= Archie Brennan (weaver) =

Scottish tapestry weaver (1931–2019)

Archie Brennan (1931–2019) was a noted Scottish tapestry weaver. He served his apprenticeship at the Edinburgh Tapestry Co (later to become the Dovecot Studios) and studied at Edinburgh College of Art. He went on to work at the College establishing their department of Tapestry and Fibre Arts. He also served Dovecot as their artistic director.

== Biography ==
Archie Brennan was born in Roslin, Edinburgh in 1931. Following apprenticeship training at the then Edinburgh Tapestry Company (now Dovecot Studios) between 1947 and 1953, Brennan went on to study in France, Carlisle College of Art, and Edinburgh College of Art respectively, from 1954 to 1952.

From 1962 to 1978, Brennan held the role of Artistic Director at Dovecot Studios. Through this period, the Studios worked collaboratively with several avant-garde artists including Eduardo Paolozzi.

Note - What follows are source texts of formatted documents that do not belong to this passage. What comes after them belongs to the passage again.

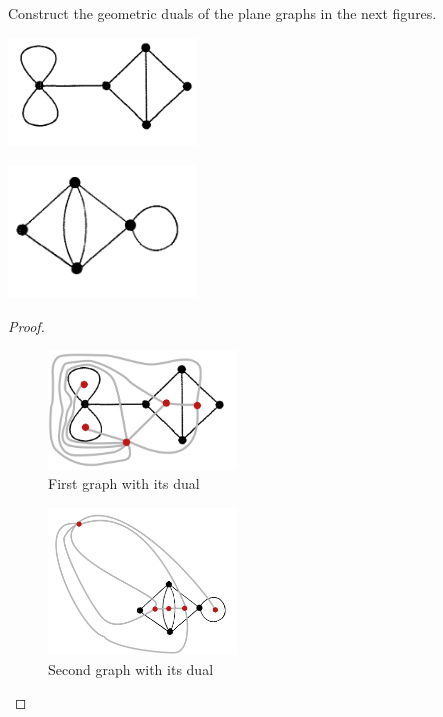 \prob
{
    Construct the geometric duals of the plane graphs in the next figures.
		    \begin{center}
                \includegraphics[width=5cm]{Test2/Problem10/Figure1_4.png}
            \end{center}\pn
						
			\begin{center}
                \includegraphics[width=5cm]{Test2/Problem10/Figure1_28.png}
            \end{center}\pn
}
\begin{proof}$\,$\pn
    \begin{figure}[H]
        \begin{center}
        \includegraphics[width=5cm]{Test2/Problem10/Figure1_4_Dual.png}
        \end{center}                            
        \caption{First graph with its dual}
        \label{t2:p9_Figure1_4_Dual.png}                        
    \end{figure}\pn       
    
    
    \begin{figure}[H]
        \begin{center}
        \includegraphics[width=5cm]{Test2/Problem10/Figure1_28_Dual.png}
        \end{center}                            
        \caption{Second graph with its dual}
        \label{t2:p9_Figure1_28_Dual.png}                        
    \end{figure}\pn    
\end{proof}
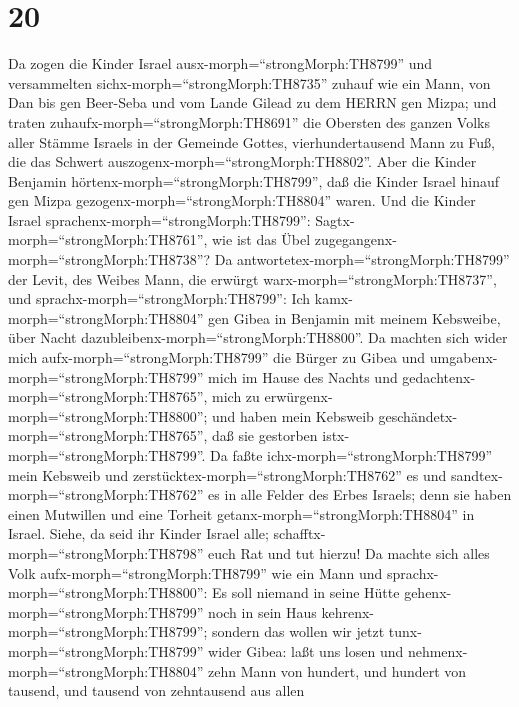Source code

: \hypertarget{section-19}{%
\section{20}\label{section-19}}

 Da zogen die Kinder Israel
ausx-morph=``strongMorph:TH8799'' und versammelten
sichx-morph=``strongMorph:TH8735'' zuhauf wie ein Mann, von Dan bis gen
Beer-Seba und vom Lande Gilead zu dem HERRN gen Mizpa;  und
traten zuhaufx-morph=``strongMorph:TH8691'' die Obersten des ganzen
Volks aller Stämme Israels in der Gemeinde Gottes, vierhundertausend
Mann zu Fuß, die das Schwert auszogenx-morph=``strongMorph:TH8802''.
 Aber die Kinder Benjamin
hörtenx-morph=``strongMorph:TH8799'', daß die Kinder Israel hinauf gen
Mizpa gezogenx-morph=``strongMorph:TH8804'' waren. Und die Kinder Israel
sprachenx-morph=``strongMorph:TH8799'':
Sagtx-morph=``strongMorph:TH8761'', wie ist das Übel
zugegangenx-morph=``strongMorph:TH8738''?  Da
antwortetex-morph=``strongMorph:TH8799'' der Levit, des Weibes Mann, die
erwürgt warx-morph=``strongMorph:TH8737'', und
sprachx-morph=``strongMorph:TH8799'': Ich
kamx-morph=``strongMorph:TH8804'' gen Gibea in Benjamin mit meinem
Kebsweibe, über Nacht dazubleibenx-morph=``strongMorph:TH8800''.
 Da machten sich wider mich
aufx-morph=``strongMorph:TH8799'' die Bürger zu Gibea und
umgabenx-morph=``strongMorph:TH8799'' mich im Hause des Nachts und
gedachtenx-morph=``strongMorph:TH8765'', mich zu
erwürgenx-morph=``strongMorph:TH8800''; und haben mein Kebsweib
geschändetx-morph=``strongMorph:TH8765'', daß sie gestorben
istx-morph=``strongMorph:TH8799''.  Da faßte
ichx-morph=``strongMorph:TH8799'' mein Kebsweib und
zerstücktex-morph=``strongMorph:TH8762'' es und
sandtex-morph=``strongMorph:TH8762'' es in alle Felder des Erbes
Israels; denn sie haben einen Mutwillen und eine Torheit
getanx-morph=``strongMorph:TH8804'' in Israel.  Siehe, da
seid ihr Kinder Israel alle; schafftx-morph=``strongMorph:TH8798'' euch
Rat und tut hierzu!  Da machte sich alles Volk
aufx-morph=``strongMorph:TH8799'' wie ein Mann und
sprachx-morph=``strongMorph:TH8800'': Es soll niemand in seine Hütte
gehenx-morph=``strongMorph:TH8799'' noch in sein Haus
kehrenx-morph=``strongMorph:TH8799'';  sondern das wollen
wir jetzt tunx-morph=``strongMorph:TH8799'' wider Gibea: 
laßt uns losen und nehmenx-morph=``strongMorph:TH8804'' zehn Mann von
hundert, und hundert von tausend, und tausend von zehntausend aus allen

Subsequently, Brennan went on to create a tapestry Department at Edinburgh College of Art and took on several lecturing and chairperson roles internationally. Brennan relocated to Canberra, Australia in 1975, where he took up the Creative Arts Fellowship at the Australian National University, and also provided advice on the founding of the Victorian Tapestry Workshop (Melbourne).

Brennan later moved to Papua New Guinea to work with the new National Arts School. In 1984, Brennan relocated to Hawaii, to work his own creative process, and from 1993 resided in New York, continuing his weaving practice, as well as travelling and providing instruction and education on the art of tapestry weaving.

Exhibiting globally throughout his life, Brennan finally ceased tapestry weaving in 2017, after some 70 years creating using this technique.

Following his death in 2019, Brennan has been recognised through exhibition and inspiration. In 2020 the Dovecot Gallery raised over £25,000 by a public appeal, to support a major retrospective exhibition of 80 of Brennan's tapestries, which was displayed March–June 2021. Dovecot's weavers used Brennan's works as inspiration to create their own interpretations as part of the exhibition.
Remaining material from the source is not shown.